Плацдармом, конечно, был выбран наш кинотеатр, вернее — закуток около кассы перед началом вечернего сеанса.

Хорошо и отчетливо помню запах отсыревшей штукатурки, молчаливое дыхание толпы и затертый до черноты, до линолеумного блеска грязный деревянный пол, который почему-то чаще всего бросался мне в глаза.

А название картины, хоть мы и смотрели ее наверняка в пятый или десятый раз, как это ни покажется странным, начисто выдуло из моей памяти.

Я пристроился за девушкой в наглухо повязанной косынке с блеклыми застиранными цветами и в бесформенной кофте с отвислыми карманами, что меня как раз устраивало. В толчее возле кассы я прижался боком к ее неглубокому карману и, собрав всю свою волю, запустил в него изрядно дрожащие пальцы.

Они сразу же нащупали и ухватили прямоугольник тощего кошелька… Ага! Есть!

С пересохшим языком, с пальцами, липкими от страха, я тем не менее пытался строго следовать выработанной стратегии. Я отвалил от жертвы и стал искать глазами верного до гроба друга Вовку из пятого «б», чтобы тут же метнуть ему воровскую добычу на случай завала или шума.

Но шума не было. Вовки тоже не было. Сначала мне показалось, что пот заливает мне глаза и я просто-напросто плохо вижу. Нет, видел я хорошо: Вовка испарился бесследно. Приходилось рассчитывать только на себя.

Я еще раз огляделся. Все тихо. Обворованная мной девушка уже ушла, не оглянувшись. не оглянувшись.

Я вздохнул и потащился в ближайшую подворотню изучить и рассмотреть добычу. Стояла белая северная ночь, и никакого добавочного освещения не требовалось.

Добыча оказалась неожиданной. Это был не кошелек. Это было складное зеркальце вроде книжечки в мягкой обложке, размером с мою ладонь.

Я машинально раскрыл книжечку, и из девичьего зеркальца на меня глянуло мое лицо. Впрочем, нет. Это было явно не мое лицо. Это было чье-то новое, совершенно незнакомое мне лицо. И оно было такое… Такое мерзкое! Да, да, вот именно — чужое и омерзительное. «Неужели это я? — каким-то краешком сознания отчужденно успел подумать я и попытался судорожно сглотнуть. Сглотнуть стало нечем. — Неужели — я?!»

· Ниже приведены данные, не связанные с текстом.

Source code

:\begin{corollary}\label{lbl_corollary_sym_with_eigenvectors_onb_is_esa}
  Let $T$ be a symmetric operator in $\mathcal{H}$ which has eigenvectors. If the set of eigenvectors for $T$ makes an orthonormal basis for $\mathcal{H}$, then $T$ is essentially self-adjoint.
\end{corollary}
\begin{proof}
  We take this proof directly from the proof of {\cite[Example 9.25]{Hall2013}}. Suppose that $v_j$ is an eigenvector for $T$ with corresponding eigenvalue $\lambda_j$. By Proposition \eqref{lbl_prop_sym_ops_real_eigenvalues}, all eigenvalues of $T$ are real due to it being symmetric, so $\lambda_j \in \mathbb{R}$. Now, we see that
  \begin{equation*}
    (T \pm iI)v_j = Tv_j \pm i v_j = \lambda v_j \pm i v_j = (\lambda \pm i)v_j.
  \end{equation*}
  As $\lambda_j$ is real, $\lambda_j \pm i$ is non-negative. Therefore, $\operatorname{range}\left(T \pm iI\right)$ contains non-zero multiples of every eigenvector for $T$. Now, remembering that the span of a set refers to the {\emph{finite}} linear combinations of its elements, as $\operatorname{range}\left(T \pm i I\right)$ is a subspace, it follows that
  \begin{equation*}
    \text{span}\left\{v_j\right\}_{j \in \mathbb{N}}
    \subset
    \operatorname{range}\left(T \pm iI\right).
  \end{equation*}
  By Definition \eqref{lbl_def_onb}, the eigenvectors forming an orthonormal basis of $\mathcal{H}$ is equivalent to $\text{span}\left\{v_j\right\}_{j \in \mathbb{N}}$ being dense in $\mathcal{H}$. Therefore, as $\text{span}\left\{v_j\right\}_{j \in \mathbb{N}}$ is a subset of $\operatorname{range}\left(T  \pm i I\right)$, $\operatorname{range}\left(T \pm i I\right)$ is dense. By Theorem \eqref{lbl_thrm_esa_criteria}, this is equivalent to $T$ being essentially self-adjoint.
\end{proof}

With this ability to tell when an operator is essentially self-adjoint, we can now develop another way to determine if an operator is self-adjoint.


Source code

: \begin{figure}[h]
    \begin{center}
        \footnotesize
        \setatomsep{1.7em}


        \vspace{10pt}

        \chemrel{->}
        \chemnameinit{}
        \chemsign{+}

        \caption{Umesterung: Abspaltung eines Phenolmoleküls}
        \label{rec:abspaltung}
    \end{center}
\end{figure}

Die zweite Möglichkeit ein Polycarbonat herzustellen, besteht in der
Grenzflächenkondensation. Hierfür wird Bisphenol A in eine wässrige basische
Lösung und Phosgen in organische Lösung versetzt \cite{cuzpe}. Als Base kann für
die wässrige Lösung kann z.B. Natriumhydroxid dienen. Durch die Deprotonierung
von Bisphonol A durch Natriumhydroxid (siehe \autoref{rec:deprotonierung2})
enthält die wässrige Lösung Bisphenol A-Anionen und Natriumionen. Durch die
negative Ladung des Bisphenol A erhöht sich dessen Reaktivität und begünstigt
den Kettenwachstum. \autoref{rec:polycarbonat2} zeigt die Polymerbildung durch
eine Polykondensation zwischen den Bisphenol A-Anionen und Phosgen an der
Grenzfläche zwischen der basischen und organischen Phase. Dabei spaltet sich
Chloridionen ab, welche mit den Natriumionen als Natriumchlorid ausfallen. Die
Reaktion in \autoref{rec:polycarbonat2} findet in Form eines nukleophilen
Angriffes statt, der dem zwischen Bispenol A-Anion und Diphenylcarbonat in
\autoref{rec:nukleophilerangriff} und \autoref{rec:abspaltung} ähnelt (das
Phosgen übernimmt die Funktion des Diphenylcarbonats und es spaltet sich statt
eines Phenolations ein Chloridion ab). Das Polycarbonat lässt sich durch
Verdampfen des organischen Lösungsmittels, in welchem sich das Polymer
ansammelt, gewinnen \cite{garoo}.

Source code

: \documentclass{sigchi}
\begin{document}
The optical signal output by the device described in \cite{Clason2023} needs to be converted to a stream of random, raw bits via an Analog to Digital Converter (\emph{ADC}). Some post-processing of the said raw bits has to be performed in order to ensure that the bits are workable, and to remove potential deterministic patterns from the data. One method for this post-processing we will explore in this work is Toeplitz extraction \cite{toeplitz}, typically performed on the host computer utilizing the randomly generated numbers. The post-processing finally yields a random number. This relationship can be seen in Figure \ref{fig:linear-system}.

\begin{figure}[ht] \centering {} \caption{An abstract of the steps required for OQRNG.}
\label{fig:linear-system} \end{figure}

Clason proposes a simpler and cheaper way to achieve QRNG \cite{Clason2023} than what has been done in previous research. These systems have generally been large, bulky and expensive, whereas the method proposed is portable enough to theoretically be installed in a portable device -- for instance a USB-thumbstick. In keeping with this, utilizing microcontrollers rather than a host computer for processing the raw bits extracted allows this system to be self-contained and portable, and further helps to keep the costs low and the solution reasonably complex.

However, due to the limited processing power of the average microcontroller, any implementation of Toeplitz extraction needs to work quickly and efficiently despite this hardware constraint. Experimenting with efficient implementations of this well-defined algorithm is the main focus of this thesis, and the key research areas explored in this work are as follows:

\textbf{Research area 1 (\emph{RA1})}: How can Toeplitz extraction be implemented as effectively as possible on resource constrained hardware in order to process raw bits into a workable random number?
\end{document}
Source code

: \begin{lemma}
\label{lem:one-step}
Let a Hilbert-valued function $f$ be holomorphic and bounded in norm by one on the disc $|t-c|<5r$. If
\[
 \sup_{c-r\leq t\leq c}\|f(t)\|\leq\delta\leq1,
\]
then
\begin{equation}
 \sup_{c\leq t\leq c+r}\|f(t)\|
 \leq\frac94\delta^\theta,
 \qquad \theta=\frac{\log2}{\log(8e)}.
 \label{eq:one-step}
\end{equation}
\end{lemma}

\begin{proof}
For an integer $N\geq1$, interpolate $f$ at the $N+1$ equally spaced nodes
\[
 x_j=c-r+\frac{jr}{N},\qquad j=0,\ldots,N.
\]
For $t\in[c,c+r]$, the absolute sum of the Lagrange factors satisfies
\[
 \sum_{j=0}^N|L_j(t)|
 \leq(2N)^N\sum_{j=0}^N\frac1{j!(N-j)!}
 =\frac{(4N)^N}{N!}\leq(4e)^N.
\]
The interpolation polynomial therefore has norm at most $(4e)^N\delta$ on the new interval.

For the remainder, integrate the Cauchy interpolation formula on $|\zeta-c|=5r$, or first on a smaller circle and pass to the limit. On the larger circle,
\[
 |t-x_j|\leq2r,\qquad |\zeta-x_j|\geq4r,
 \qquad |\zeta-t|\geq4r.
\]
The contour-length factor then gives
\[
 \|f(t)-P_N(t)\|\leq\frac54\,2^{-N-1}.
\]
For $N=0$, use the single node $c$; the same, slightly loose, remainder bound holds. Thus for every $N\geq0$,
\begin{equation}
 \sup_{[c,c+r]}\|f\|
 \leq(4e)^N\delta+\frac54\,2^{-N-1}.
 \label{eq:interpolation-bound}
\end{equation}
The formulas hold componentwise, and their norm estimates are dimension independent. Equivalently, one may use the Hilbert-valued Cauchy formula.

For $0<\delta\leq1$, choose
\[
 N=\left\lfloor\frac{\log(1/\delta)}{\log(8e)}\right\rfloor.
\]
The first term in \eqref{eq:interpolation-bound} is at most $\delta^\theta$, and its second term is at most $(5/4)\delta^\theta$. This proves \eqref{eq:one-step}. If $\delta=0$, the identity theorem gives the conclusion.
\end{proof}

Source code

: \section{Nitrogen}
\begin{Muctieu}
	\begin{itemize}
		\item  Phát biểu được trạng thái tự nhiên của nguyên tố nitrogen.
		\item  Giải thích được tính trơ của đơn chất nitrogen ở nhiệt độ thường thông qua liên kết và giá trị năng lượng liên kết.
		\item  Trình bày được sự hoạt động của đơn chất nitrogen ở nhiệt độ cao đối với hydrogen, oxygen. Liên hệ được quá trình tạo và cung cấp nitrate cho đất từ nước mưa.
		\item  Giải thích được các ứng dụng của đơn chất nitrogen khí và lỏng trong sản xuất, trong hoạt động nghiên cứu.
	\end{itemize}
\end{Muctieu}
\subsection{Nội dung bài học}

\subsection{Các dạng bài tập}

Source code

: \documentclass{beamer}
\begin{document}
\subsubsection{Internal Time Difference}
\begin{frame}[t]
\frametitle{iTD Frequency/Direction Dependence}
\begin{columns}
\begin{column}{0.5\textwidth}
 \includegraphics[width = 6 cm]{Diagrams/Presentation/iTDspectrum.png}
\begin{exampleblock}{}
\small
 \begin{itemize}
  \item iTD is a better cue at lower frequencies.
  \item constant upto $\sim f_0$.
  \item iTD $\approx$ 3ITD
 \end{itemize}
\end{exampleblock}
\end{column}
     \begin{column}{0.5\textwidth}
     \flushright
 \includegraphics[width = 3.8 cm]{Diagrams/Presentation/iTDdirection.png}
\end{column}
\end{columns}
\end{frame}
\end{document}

Я не мог бы — да и теперь не могу — словами описать выражение лица, смотревшего на меня. Но ощущение от этого выражения я до сих пор помню совершенно отчетливо.

И чувство омерзения к самому себе подымалось откуда-то изнутри, из желудка, оно было плотным, физически осязаемым и всепоглощающим. Наконец оно застряло где-то в горле, и я почувствовал, что задыхаюсь.

С криком я швырнул зеркальце в стену и бросился бежать.

Я бежал от той самой якобы блестящей жизни, которой завидовал еще несколько минут назад, и от белых гибких пальцев своего наставника, и от верного до гроба друга Вовки из пятого «б», но больше всего я бежал от собственного лица. От лица, которое стало для меня чужим и опасным.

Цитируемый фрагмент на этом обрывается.